Provided entries
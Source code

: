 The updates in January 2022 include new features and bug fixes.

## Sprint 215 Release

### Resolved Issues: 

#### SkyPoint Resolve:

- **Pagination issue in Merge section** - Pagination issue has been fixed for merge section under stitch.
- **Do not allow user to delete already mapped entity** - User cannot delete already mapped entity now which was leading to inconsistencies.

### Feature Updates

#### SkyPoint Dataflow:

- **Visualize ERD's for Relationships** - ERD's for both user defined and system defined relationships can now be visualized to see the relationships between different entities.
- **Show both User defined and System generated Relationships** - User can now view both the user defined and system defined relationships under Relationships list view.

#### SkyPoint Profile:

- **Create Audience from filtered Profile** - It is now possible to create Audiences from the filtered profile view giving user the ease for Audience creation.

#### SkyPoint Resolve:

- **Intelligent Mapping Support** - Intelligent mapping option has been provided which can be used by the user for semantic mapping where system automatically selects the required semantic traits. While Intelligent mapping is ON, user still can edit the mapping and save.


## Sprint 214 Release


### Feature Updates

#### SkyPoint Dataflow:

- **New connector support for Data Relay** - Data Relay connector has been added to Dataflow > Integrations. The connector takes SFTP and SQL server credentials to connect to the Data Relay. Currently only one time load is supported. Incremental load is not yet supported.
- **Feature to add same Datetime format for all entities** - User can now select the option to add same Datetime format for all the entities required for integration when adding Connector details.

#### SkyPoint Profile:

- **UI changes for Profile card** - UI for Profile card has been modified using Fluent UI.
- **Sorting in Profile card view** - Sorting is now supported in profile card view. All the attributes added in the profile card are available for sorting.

The problem
All lines in the listing above that contain "Sprint" should be shown.

Answer below
## Sprint 215 Release
## Sprint 214 Release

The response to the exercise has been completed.